__Task requirements__.
I'd like the entries repeated exactly, without their pictures.
*** Block opens ***
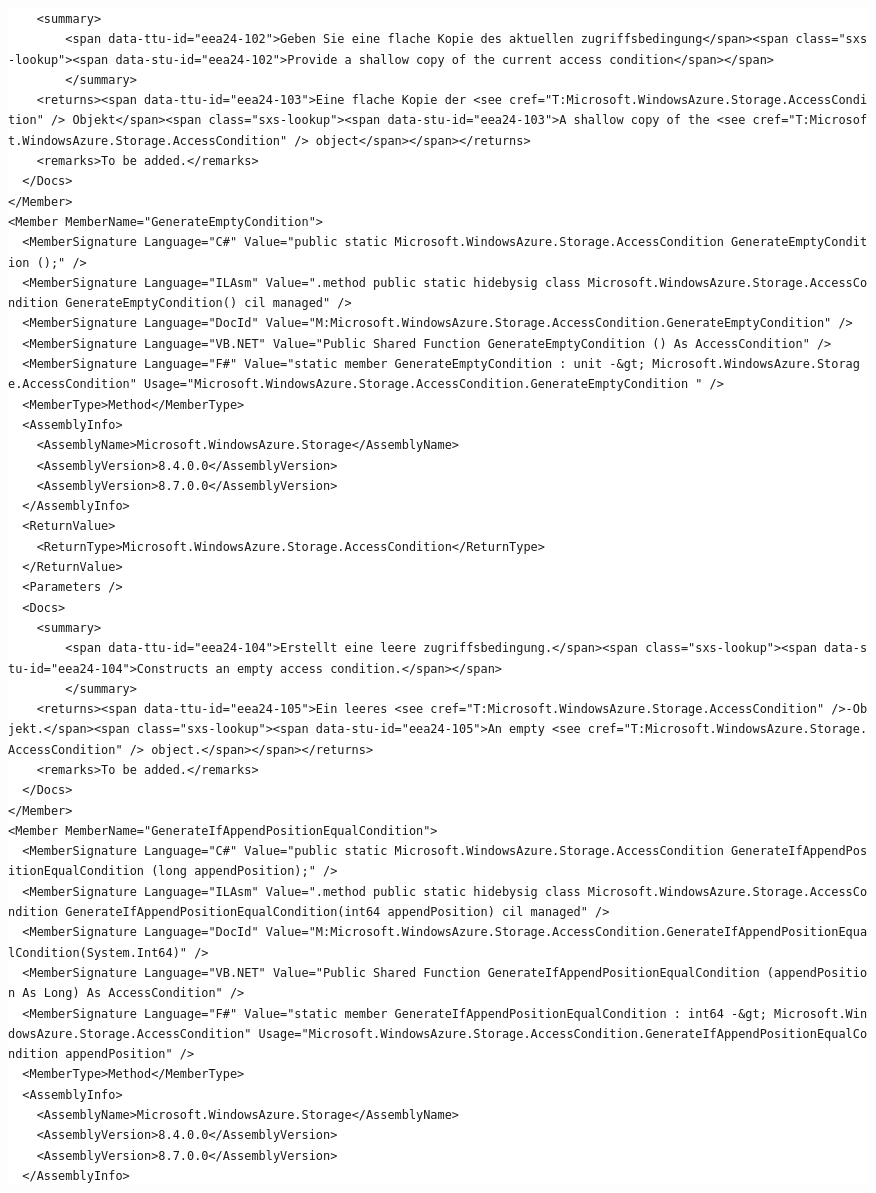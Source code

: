         <summary>
            <span data-ttu-id="eea24-102">Geben Sie eine flache Kopie des aktuellen zugriffsbedingung</span><span class="sxs-lookup"><span data-stu-id="eea24-102">Provide a shallow copy of the current access condition</span></span>
            </summary>
        <returns><span data-ttu-id="eea24-103">Eine flache Kopie der <see cref="T:Microsoft.WindowsAzure.Storage.AccessCondition" /> Objekt</span><span class="sxs-lookup"><span data-stu-id="eea24-103">A shallow copy of the <see cref="T:Microsoft.WindowsAzure.Storage.AccessCondition" /> object</span></span></returns>
        <remarks>To be added.</remarks>
      </Docs>
    </Member>
    <Member MemberName="GenerateEmptyCondition">
      <MemberSignature Language="C#" Value="public static Microsoft.WindowsAzure.Storage.AccessCondition GenerateEmptyCondition ();" />
      <MemberSignature Language="ILAsm" Value=".method public static hidebysig class Microsoft.WindowsAzure.Storage.AccessCondition GenerateEmptyCondition() cil managed" />
      <MemberSignature Language="DocId" Value="M:Microsoft.WindowsAzure.Storage.AccessCondition.GenerateEmptyCondition" />
      <MemberSignature Language="VB.NET" Value="Public Shared Function GenerateEmptyCondition () As AccessCondition" />
      <MemberSignature Language="F#" Value="static member GenerateEmptyCondition : unit -&gt; Microsoft.WindowsAzure.Storage.AccessCondition" Usage="Microsoft.WindowsAzure.Storage.AccessCondition.GenerateEmptyCondition " />
      <MemberType>Method</MemberType>
      <AssemblyInfo>
        <AssemblyName>Microsoft.WindowsAzure.Storage</AssemblyName>
        <AssemblyVersion>8.4.0.0</AssemblyVersion>
        <AssemblyVersion>8.7.0.0</AssemblyVersion>
      </AssemblyInfo>
      <ReturnValue>
        <ReturnType>Microsoft.WindowsAzure.Storage.AccessCondition</ReturnType>
      </ReturnValue>
      <Parameters />
      <Docs>
        <summary>
            <span data-ttu-id="eea24-104">Erstellt eine leere zugriffsbedingung.</span><span class="sxs-lookup"><span data-stu-id="eea24-104">Constructs an empty access condition.</span></span>
            </summary>
        <returns><span data-ttu-id="eea24-105">Ein leeres <see cref="T:Microsoft.WindowsAzure.Storage.AccessCondition" />-Objekt.</span><span class="sxs-lookup"><span data-stu-id="eea24-105">An empty <see cref="T:Microsoft.WindowsAzure.Storage.AccessCondition" /> object.</span></span></returns>
        <remarks>To be added.</remarks>
      </Docs>
    </Member>
    <Member MemberName="GenerateIfAppendPositionEqualCondition">
      <MemberSignature Language="C#" Value="public static Microsoft.WindowsAzure.Storage.AccessCondition GenerateIfAppendPositionEqualCondition (long appendPosition);" />
      <MemberSignature Language="ILAsm" Value=".method public static hidebysig class Microsoft.WindowsAzure.Storage.AccessCondition GenerateIfAppendPositionEqualCondition(int64 appendPosition) cil managed" />
      <MemberSignature Language="DocId" Value="M:Microsoft.WindowsAzure.Storage.AccessCondition.GenerateIfAppendPositionEqualCondition(System.Int64)" />
      <MemberSignature Language="VB.NET" Value="Public Shared Function GenerateIfAppendPositionEqualCondition (appendPosition As Long) As AccessCondition" />
      <MemberSignature Language="F#" Value="static member GenerateIfAppendPositionEqualCondition : int64 -&gt; Microsoft.WindowsAzure.Storage.AccessCondition" Usage="Microsoft.WindowsAzure.Storage.AccessCondition.GenerateIfAppendPositionEqualCondition appendPosition" />
      <MemberType>Method</MemberType>
      <AssemblyInfo>
        <AssemblyName>Microsoft.WindowsAzure.Storage</AssemblyName>
        <AssemblyVersion>8.4.0.0</AssemblyVersion>
        <AssemblyVersion>8.7.0.0</AssemblyVersion>
      </AssemblyInfo>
*** Block closes ***
__Answer section__.
Source code

:         <summary>
            <span data-ttu-id="eea24-102">Geben Sie eine flache Kopie des aktuellen zugriffsbedingung</span><span class="sxs-lookup"><span data-stu-id="eea24-102">Provide a shallow copy of the current access condition</span></span>
            </summary>
        <returns><span data-ttu-id="eea24-103">Eine flache Kopie der <see cref="T:Microsoft.WindowsAzure.Storage.AccessCondition" /> Objekt</span><span class="sxs-lookup"><span data-stu-id="eea24-103">A shallow copy of the <see cref="T:Microsoft.WindowsAzure.Storage.AccessCondition" /> object</span></span></returns>
        <remarks>To be added.</remarks>
      </Docs>
    </Member>
    <Member MemberName="GenerateEmptyCondition">
      <MemberSignature Language="C#" Value="public static Microsoft.WindowsAzure.Storage.AccessCondition GenerateEmptyCondition ();" />
      <MemberSignature Language="ILAsm" Value=".method public static hidebysig class Microsoft.WindowsAzure.Storage.AccessCondition GenerateEmptyCondition() cil managed" />
      <MemberSignature Language="DocId" Value="M:Microsoft.WindowsAzure.Storage.AccessCondition.GenerateEmptyCondition" />
      <MemberSignature Language="VB.NET" Value="Public Shared Function GenerateEmptyCondition () As AccessCondition" />
      <MemberSignature Language="F#" Value="static member GenerateEmptyCondition : unit -&gt; Microsoft.WindowsAzure.Storage.AccessCondition" Usage="Microsoft.WindowsAzure.Storage.AccessCondition.GenerateEmptyCondition " />
      <MemberType>Method</MemberType>
      <AssemblyInfo>
        <AssemblyName>Microsoft.WindowsAzure.Storage</AssemblyName>
        <AssemblyVersion>8.4.0.0</AssemblyVersion>
        <AssemblyVersion>8.7.0.0</AssemblyVersion>
      </AssemblyInfo>
      <ReturnValue>
        <ReturnType>Microsoft.WindowsAzure.Storage.AccessCondition</ReturnType>
      </ReturnValue>
      <Parameters />
      <Docs>
        <summary>
            <span data-ttu-id="eea24-104">Erstellt eine leere zugriffsbedingung.</span><span class="sxs-lookup"><span data-stu-id="eea24-104">Constructs an empty access condition.</span></span>
            </summary>
        <returns><span data-ttu-id="eea24-105">Ein leeres <see cref="T:Microsoft.WindowsAzure.Storage.AccessCondition" />-Objekt.</span><span class="sxs-lookup"><span data-stu-id="eea24-105">An empty <see cref="T:Microsoft.WindowsAzure.Storage.AccessCondition" /> object.</span></span></returns>
        <remarks>To be added.</remarks>
      </Docs>
    </Member>
    <Member MemberName="GenerateIfAppendPositionEqualCondition">
      <MemberSignature Language="C#" Value="public static Microsoft.WindowsAzure.Storage.AccessCondition GenerateIfAppendPositionEqualCondition (long appendPosition);" />
      <MemberSignature Language="ILAsm" Value=".method public static hidebysig class Microsoft.WindowsAzure.Storage.AccessCondition GenerateIfAppendPositionEqualCondition(int64 appendPosition) cil managed" />
      <MemberSignature Language="DocId" Value="M:Microsoft.WindowsAzure.Storage.AccessCondition.GenerateIfAppendPositionEqualCondition(System.Int64)" />
      <MemberSignature Language="VB.NET" Value="Public Shared Function GenerateIfAppendPositionEqualCondition (appendPosition As Long) As AccessCondition" />
      <MemberSignature Language="F#" Value="static member GenerateIfAppendPositionEqualCondition : int64 -&gt; Microsoft.WindowsAzure.Storage.AccessCondition" Usage="Microsoft.WindowsAzure.Storage.AccessCondition.GenerateIfAppendPositionEqualCondition appendPosition" />
      <MemberType>Method</MemberType>
      <AssemblyInfo>
        <AssemblyName>Microsoft.WindowsAzure.Storage</AssemblyName>
        <AssemblyVersion>8.4.0.0</AssemblyVersion>
        <AssemblyVersion>8.7.0.0</AssemblyVersion>
      </AssemblyInfo>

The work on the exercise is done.